11 p.m. Fantastic evening taking out Talitha’s hair extensions. Was incredibly challenging, as had to rub oil into the glue bits, and pull out, then inspect for nits. Was a bit like Anne Hathaway dying of a bad haircut in Les Misérables, except more moaning and crying. We didn’t find any actual insects as the Celebrity Nit Nurse had got all of those, but we did find quite a lot of dark dots actually in the glue.

Worst is that hair extensions will cost hundreds of pounds to put in again.

‘It’s all my fault. I’ll pay for them,’ I said.

‘Oh, don’t be ridiculous, darling,’ Talitha said. ‘That’s not the point. The point is, I can’t put them back in for a week in case we missed any, because the nit cycle is a week. What am I going to do?’

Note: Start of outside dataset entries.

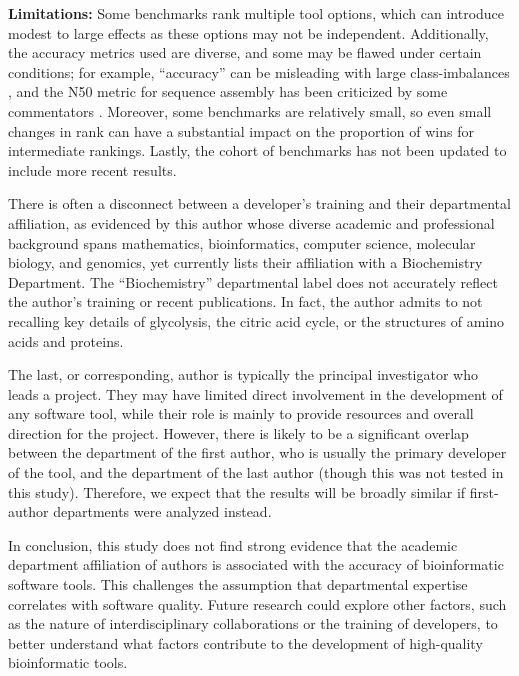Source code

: \documentclass[fleqn,10pt,doc,onecolumn]{SelfArx}%
\begin{document}
\textbf{Limitations:} Some benchmarks rank multiple tool options,
which can introduce modest to large effects as these options may not
be independent. Additionally, the accuracy metrics used are diverse,
and some may be flawed under certain conditions; for example,
``accuracy'' can be misleading with large class-imbalances
\cite{luque2019impact}, and the N50 metric for sequence assembly has
been criticized by some commentators \cite{xie2021pdr}. Moreover, some
benchmarks are relatively small, so even small changes in rank can
have a substantial impact on the proportion of wins for intermediate
rankings. Lastly, the cohort of benchmarks has not been updated to
include more recent results.

There is often a disconnect between a developer’s training and their
departmental affiliation, as evidenced by this author whose diverse
academic and professional background spans mathematics,
bioinformatics, computer science, molecular biology, and genomics, yet
currently lists their affiliation with a Biochemistry Department. The
``Biochemistry'' departmental label does not accurately reflect the
author's training or recent publications. In fact, the author admits
to not recalling key details of glycolysis, the citric acid cycle, or
the structures of amino acids and proteins.

The last, or corresponding, author is typically the principal
investigator who leads a project. They may have limited direct
involvement in the development of any software tool, while
their role is mainly to provide resources and overall direction for
the project. However, there is likely to be a significant overlap between the
department of the first author, who is usually the primary developer
of the tool, and the department of the last author (though this was
not tested in this study). Therefore, we expect that the results will
be broadly similar if first-author departments were analyzed instead.

In conclusion, this study does not find strong evidence that the
academic department affiliation of authors is associated with the
accuracy of bioinformatic software tools. This challenges the
assumption that departmental expertise correlates with
software quality. Future research could explore other factors, such
as the nature of interdisciplinary collaborations or the training
of developers, to better understand what factors contribute to
the development of high-quality bioinformatic tools.

\end{document}
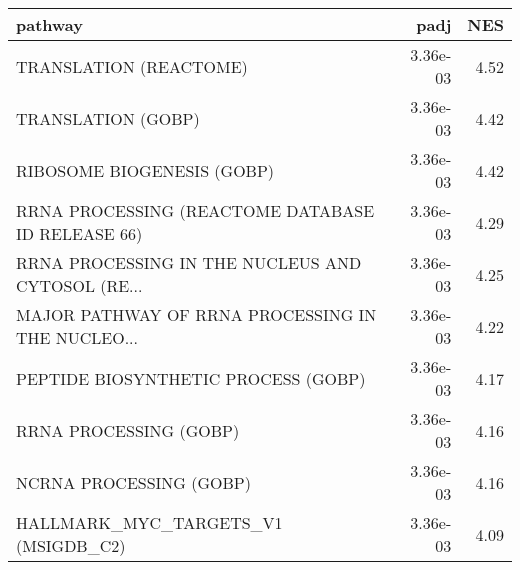 \begin{tabular}{lrr}
\toprule
                                           pathway &      padj &   NES \\
\midrule
                            TRANSLATION (REACTOME) &  3.36e-03 &  4.52 \\
                                TRANSLATION (GOBP) &  3.36e-03 &  4.42 \\
                        RIBOSOME BIOGENESIS (GOBP) &  3.36e-03 &  4.42 \\
 RRNA PROCESSING (REACTOME DATABASE ID RELEASE 66) &  3.36e-03 &  4.29 \\
 RRNA PROCESSING IN THE NUCLEUS AND CYTOSOL (RE... &  3.36e-03 &  4.25 \\
 MAJOR PATHWAY OF RRNA PROCESSING IN THE NUCLEO... &  3.36e-03 &  4.22 \\
               PEPTIDE BIOSYNTHETIC PROCESS (GOBP) &  3.36e-03 &  4.17 \\
                            RRNA PROCESSING (GOBP) &  3.36e-03 &  4.16 \\
                           NCRNA PROCESSING (GOBP) &  3.36e-03 &  4.16 \\
               HALLMARK\_MYC\_TARGETS\_V1 (MSIGDB\_C2) &  3.36e-03 &  4.09 \\
\bottomrule
\end{tabular}
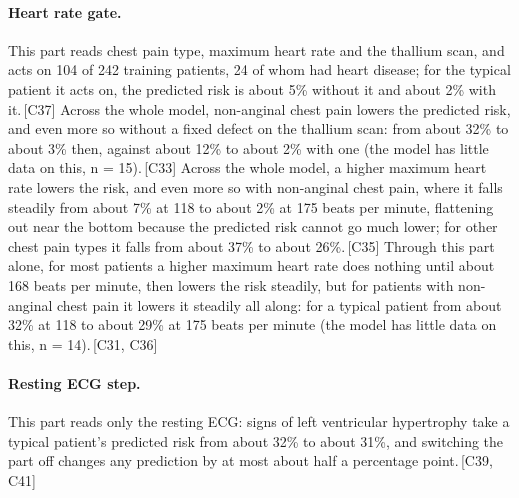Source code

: \documentclass[a4paper,10pt]{article}
\newif\ifreviewmarks
\newcommand{\reviewrule}{\noindent{\color{BrickRed}\rule{\linewidth}{0.8pt}}}
\newenvironment{drafted}[1][]{%
  \ifreviewmarks\par\addvspace{\medskipamount}\reviewrule\par\nopagebreak
  \noindent{\color{BrickRed}\sffamily\footnotesize\textbf{Thesis Draft}\quad #1\hfill review}\par\nopagebreak\smallskip\fi}{%
  \ifreviewmarks\par\smallskip\noindent{\color{BrickRed}\sffamily\footnotesize end of thesis draft}\par\nopagebreak\reviewrule\par\medskip\fi}
\begin{document}
\begin{drafted}[plain-language layer: heart-s2-c2]
\paragraph{Heart rate gate.} This part reads chest pain type, maximum heart rate and the thallium scan, and acts on 104 of 242 training patients, 24 of whom had heart disease; for the typical patient it acts on, the predicted risk is about 5\% without it and about 2\% with it.\,{\scriptsize\textcolor{NavyBlue}{[C37]}} Across the whole model, non-anginal chest pain lowers the predicted risk, and even more so without a fixed defect on the thallium scan: from about 32\% to about 3\% then, against about 12\% to about 2\% with one (the model has little data on this, n = 15).\,{\scriptsize\textcolor{NavyBlue}{[C33]}} Across the whole model, a higher maximum heart rate lowers the risk, and even more so with non-anginal chest pain, where it falls steadily from about 7\% at 118 to about 2\% at 175 beats per minute, flattening out near the bottom because the predicted risk cannot go much lower; for other chest pain types it falls from about 37\% to about 26\%.\,{\scriptsize\textcolor{NavyBlue}{[C35]}} Through this part alone, for most patients a higher maximum heart rate does nothing until about 168 beats per minute, then lowers the risk steadily, but for patients with non-anginal chest pain it lowers it steadily all along: for a typical patient from about 32\% at 118 to about 29\% at 175 beats per minute (the model has little data on this, n = 14).\,{\scriptsize\textcolor{NavyBlue}{[C31, C36]}}
\paragraph{Resting ECG step.} This part reads only the resting ECG: signs of left ventricular hypertrophy take a typical patient's predicted risk from about 32\% to about 31\%, and switching the part off changes any prediction by at most about half a percentage point.\,{\scriptsize\textcolor{NavyBlue}{[C39, C41]}}

\end{drafted}
\end{document}
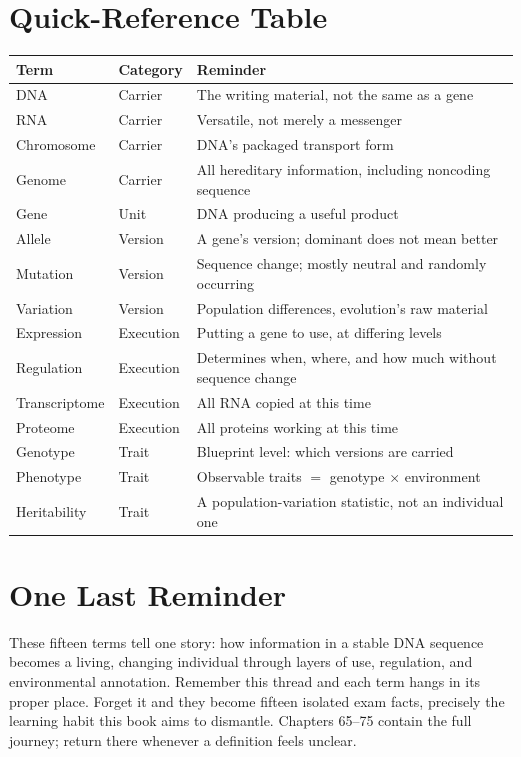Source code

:\section*{Quick-Reference Table}

\begin{table}[htbp]
\centering
\begin{tabular}{llp{6.2cm}}
\toprule
\textbf{Term} & \textbf{Category} & \textbf{Reminder} \\
\midrule
DNA & Carrier & The writing material, not the same as a gene \\
RNA & Carrier & Versatile, not merely a messenger \\
Chromosome & Carrier & DNA's packaged transport form \\
Genome & Carrier & All hereditary information, including noncoding sequence \\
Gene & Unit & DNA producing a useful product \\
Allele & Version & A gene's version; dominant does not mean better \\
Mutation & Version & Sequence change; mostly neutral and randomly occurring \\
Variation & Version & Population differences, evolution's raw material \\
Expression & Execution & Putting a gene to use, at differing levels \\
Regulation & Execution & Determines when, where, and how much without sequence change \\
Transcriptome & Execution & All RNA copied at this time \\
Proteome & Execution & All proteins working at this time \\
Genotype & Trait & Blueprint level: which versions are carried \\
Phenotype & Trait & Observable traits $=$ genotype $\times$ environment \\
Heritability & Trait & A population-variation statistic, not an individual one \\
\bottomrule
\end{tabular}
\end{table}

\section*{One Last Reminder}

These fifteen terms tell one story: how information in a stable DNA sequence becomes a living, changing individual through layers of use, regulation, and environmental annotation. Remember this thread and each term hangs in its proper place. Forget it and they become fifteen isolated exam facts, precisely the learning habit this book aims to dismantle. Chapters 65--75 contain the full journey; return there whenever a definition feels unclear.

She seemed suddenly to lose heart, looking at herself with nit oil smeared in her real hair. ‘Oh, good, I look a hundred years old. What is Sergei going to say? And I have to go on TV. Oh, darling, this is what I always feared would happen. I’ll get trapped on a desert island where they have no hair-extension specialist or Botox aesthetician and all my artifice will drain away.’

Trying not to think about my eighteenth-century wig theory, I pointed out that this was most unlikely to happen – no one looks at their best with their hair smeared down with hair-extension and nit oil – and washed Talitha’s hair and blow-dried it. Actually, she looked really sweet. It was all fluffy, like a little chicken.